### Task item
In the entries below, find the string "cable" and return each line holding it.

** Given information follows **

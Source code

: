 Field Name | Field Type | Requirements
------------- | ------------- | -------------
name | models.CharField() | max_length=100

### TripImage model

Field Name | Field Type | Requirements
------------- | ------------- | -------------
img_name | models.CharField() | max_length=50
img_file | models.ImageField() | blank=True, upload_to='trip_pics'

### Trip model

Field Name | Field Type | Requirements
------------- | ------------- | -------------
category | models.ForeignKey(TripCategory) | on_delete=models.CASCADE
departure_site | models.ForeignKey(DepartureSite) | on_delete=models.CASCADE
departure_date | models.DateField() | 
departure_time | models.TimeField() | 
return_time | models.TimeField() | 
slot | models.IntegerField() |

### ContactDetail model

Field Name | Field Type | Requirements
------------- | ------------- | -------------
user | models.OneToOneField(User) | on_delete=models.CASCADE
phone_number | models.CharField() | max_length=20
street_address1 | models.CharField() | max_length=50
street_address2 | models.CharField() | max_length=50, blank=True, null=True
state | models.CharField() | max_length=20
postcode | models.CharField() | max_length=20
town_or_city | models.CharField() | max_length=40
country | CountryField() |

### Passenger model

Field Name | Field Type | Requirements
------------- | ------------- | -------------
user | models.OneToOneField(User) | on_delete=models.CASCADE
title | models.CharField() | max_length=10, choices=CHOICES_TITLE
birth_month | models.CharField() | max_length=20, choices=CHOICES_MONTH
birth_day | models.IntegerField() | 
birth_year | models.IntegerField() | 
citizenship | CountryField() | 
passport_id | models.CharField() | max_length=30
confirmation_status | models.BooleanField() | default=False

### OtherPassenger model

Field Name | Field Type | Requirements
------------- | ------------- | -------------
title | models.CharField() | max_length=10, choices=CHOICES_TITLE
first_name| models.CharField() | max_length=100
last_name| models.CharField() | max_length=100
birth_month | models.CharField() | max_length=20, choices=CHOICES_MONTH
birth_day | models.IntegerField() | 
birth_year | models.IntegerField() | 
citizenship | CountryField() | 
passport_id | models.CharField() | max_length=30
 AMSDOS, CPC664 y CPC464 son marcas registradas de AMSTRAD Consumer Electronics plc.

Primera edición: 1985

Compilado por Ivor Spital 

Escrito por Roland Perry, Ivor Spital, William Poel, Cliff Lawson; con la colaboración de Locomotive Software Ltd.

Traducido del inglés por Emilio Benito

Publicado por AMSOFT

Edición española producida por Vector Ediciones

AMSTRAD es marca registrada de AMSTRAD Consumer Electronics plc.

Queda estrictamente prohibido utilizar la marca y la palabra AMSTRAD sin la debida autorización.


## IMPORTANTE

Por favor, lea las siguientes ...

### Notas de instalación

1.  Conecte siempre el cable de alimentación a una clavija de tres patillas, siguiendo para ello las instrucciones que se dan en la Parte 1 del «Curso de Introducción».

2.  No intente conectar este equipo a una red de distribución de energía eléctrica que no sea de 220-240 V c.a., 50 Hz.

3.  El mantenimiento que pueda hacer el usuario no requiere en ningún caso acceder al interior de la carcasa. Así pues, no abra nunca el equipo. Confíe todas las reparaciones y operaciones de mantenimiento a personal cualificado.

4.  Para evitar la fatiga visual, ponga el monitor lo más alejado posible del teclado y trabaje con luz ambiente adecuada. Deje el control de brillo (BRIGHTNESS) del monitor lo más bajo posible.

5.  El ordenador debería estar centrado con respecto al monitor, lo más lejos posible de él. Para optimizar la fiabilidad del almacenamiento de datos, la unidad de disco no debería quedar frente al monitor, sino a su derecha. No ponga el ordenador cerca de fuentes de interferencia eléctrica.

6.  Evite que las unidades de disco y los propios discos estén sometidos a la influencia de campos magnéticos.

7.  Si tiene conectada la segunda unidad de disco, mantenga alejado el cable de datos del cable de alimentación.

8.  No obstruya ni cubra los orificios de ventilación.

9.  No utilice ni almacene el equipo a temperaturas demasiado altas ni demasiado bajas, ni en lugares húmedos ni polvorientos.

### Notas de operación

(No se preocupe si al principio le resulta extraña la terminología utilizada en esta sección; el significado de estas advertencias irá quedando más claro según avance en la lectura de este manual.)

** End of Given information **

### Answer to the problem
1.  Conecte siempre el cable de alimentación a una clavija de tres patillas, siguiendo para ello las instrucciones que se dan en la Parte 1 del «Curso de Introducción».
7.  Si tiene conectada la segunda unidad de disco, mantenga alejado el cable de datos del cable de alimentación.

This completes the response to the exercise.